Gen Physiol Biophys. 1988 Jun;7(3):263-79.
The interaction between phenylephrine and calcium entry blockers was studied on the taenia of the guinea-pig caecum using the double sucrose gap method. Sustained hyperpolarization, relaxation and attenuation of evoked electrical and mechanical activity were induced by non-cumulative addition of phenylephrine (0.1 to 250 mumol.1-1) for 2 to 4 min. When the alpha 1-adrenoceptor agonist was applied for a prolonged period (20 to 60 min) the initial inhibitory response gradually disappeared both at room temperature and at 32 degrees C. The renewed action potentials were accompanied by a positive afterpotential. The initial hyperpolarization and its delayed recovery in course of the phenylephrine effect were significantly reduced in calcium-free medium containing EDTA (2 mmol.1-1), after pretreatment with nifedipine (0.1 to 1 mumol.1-1), verapamil (10 to 100 mumol.1-1) or procaine (0.5 to 2 mmol.1-1). In contrast sodium nitroprusside (10 to 100 mumol.1-1) which produced biphasic changes similar to those of phenylephrine, did not affect the initial and delayed phase of phenylephrine action. Ba2+(5 mmol.1-1) could substitute for Ca2+ in the generation of action potentials but could not substitute for Ca2+ in the mechanisms responsible for the initial and delayed recovery phase of phenylephrine effects. In the presence of La3+ and Mn2+ (0.5 to 3 mmol.1-1) the phenylephrine effects were reduced. In contrast, in the presence of extracellular Ca2+, pretreatment with Mg2+ (12 mmol.1-1) or Ba2+ (5 mmol.1-1) did not affect the action of phenylephrine. It is concluded that activation of alpha 1-adrenoceptors results in the release of Ca2+ from an intracellular store, which leads to the opening od TEA-sensitive potassium channels, causing the initial phase of alpha 1-adrenoceptor action. Ca2+ is loaded into this intracellular store by entering the cell through the potential sensitive calcium channels. Although the mechanisms responsible for the delayed phase could not be clarified, its dependence on the presence of the initial phase is apparent.

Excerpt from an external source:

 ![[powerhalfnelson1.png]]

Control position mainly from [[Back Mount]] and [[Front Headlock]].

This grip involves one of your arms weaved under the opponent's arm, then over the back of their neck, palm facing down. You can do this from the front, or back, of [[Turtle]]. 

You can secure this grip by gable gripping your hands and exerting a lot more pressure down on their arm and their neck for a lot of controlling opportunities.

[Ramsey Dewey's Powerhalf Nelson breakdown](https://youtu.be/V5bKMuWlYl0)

采用双蔗糖间隙法,在豚鼠盲肠带研究了去氧肾上腺素与钙通道阻滞剂之间的相互作用。通过非累积添加去氧肾上腺素(0.1至250μmol·L⁻¹)2至4分钟,可诱导出持续的超极化、舒张以及诱发的电活动和机械活动的衰减。当α₁ - 肾上腺素能受体激动剂长时间应用(20至60分钟)时,在室温及32℃下,初始抑制反应均逐渐消失。再次出现的动作电位伴有正后电位。在用硝苯地平(0.1至1μmol·L⁻¹)、维拉帕米(10至100μmol·L⁻¹)或普鲁卡因(0.5至2mmol·L⁻¹)预处理后,在含EDTA(2mmol·L⁻¹)的无钙培养基中,去氧肾上腺素作用过程中的初始超极化及其延迟恢复均显著降低。相比之下,硝普钠(10至100μmol·L⁻¹)产生与去氧肾上腺素类似的双相变化,但不影响去氧肾上腺素作用的初始阶段和延迟阶段。Ba²⁺(5mmol·L⁻¹)可在动作电位产生过程中替代Ca²⁺,但在去氧肾上腺素作用的初始和延迟恢复阶段的机制中不能替代Ca²⁺。在La³⁺和Mn²⁺(0.5至3mmol·L⁻¹)存在时,去氧肾上腺素的作用减弱。相反,在细胞外Ca²⁺存在时,用Mg²⁺(12mmol·L⁻¹)或Ba²⁺(5mmol·L⁻¹)预处理不影响去氧肾上腺素的作用。结论是,α₁ - 肾上腺素能受体的激活导致Ca²⁺从细胞内储存库释放,这导致对TEA敏感的钾通道开放,引起α₁ - 肾上腺素能受体作用的初始阶段。Ca²⁺通过电位敏感钙通道进入细胞而被加载到这个细胞内储存库中。虽然延迟阶段的机制尚不清楚,但其对初始阶段存在的依赖性是明显的。